== WORK REQUIRED ==
Within the material below, locate the line with "simpler to mount than one at kernel-space." and the line with "in order to raise", then return those two lines and all lines between them, exactly as written.

== SUPPLIED RECORDS ==
+---+

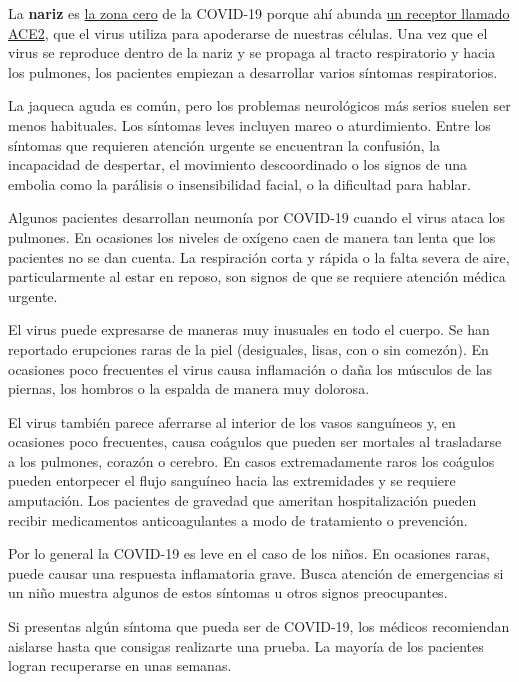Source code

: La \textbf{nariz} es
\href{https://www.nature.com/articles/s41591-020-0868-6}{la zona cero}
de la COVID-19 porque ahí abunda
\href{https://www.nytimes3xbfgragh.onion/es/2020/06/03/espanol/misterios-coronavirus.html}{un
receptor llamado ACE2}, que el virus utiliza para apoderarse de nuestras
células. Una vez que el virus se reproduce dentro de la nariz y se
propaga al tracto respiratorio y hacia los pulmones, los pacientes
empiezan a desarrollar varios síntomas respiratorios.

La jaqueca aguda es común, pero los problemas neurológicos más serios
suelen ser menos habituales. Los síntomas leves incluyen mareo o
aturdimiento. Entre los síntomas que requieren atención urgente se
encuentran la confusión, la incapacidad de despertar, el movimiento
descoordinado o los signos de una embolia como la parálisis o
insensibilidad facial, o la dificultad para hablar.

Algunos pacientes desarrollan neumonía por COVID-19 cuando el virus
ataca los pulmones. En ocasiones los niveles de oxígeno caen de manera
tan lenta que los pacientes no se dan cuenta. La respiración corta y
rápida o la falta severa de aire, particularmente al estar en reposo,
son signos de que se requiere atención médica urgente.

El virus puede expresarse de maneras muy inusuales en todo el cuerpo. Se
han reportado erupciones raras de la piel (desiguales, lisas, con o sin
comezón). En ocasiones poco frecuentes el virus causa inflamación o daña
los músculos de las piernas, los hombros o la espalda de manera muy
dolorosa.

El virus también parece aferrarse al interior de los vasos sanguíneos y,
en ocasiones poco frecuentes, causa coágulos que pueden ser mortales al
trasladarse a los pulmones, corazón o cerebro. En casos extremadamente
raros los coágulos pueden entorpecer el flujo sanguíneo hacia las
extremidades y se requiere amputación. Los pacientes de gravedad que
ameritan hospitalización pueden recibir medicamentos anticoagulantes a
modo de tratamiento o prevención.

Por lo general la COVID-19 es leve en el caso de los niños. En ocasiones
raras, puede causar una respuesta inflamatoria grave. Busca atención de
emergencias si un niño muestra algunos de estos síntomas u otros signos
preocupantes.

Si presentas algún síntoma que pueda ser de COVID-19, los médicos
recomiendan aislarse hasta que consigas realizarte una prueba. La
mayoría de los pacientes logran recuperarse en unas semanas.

+---+

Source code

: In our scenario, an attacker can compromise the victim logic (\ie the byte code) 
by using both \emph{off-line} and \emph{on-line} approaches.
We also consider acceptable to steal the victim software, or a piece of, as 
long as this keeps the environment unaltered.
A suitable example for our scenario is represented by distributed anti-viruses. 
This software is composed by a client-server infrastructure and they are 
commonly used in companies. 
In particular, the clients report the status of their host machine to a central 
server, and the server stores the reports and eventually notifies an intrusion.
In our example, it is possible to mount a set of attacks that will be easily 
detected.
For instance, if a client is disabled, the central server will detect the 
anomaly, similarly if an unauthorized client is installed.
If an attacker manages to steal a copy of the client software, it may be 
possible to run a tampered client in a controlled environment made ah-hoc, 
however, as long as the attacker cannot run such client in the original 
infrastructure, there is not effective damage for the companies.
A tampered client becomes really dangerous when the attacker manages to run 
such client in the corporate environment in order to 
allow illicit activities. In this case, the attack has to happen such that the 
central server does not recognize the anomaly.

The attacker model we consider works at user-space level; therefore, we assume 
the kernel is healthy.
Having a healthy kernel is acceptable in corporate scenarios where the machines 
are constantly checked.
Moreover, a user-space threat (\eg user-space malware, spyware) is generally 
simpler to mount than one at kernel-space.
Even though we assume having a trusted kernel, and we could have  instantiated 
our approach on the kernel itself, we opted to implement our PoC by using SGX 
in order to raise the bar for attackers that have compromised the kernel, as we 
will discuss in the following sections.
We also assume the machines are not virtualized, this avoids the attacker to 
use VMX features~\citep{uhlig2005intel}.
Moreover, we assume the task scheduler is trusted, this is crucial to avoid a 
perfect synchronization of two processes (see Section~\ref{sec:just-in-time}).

+---+

== TASK RESPONSE ==
simpler to mount than one at kernel-space.
Even though we assume having a trusted kernel, and we could have  instantiated 
our approach on the kernel itself, we opted to implement our PoC by using SGX 
in order to raise the bar for attackers that have compromised the kernel, as we 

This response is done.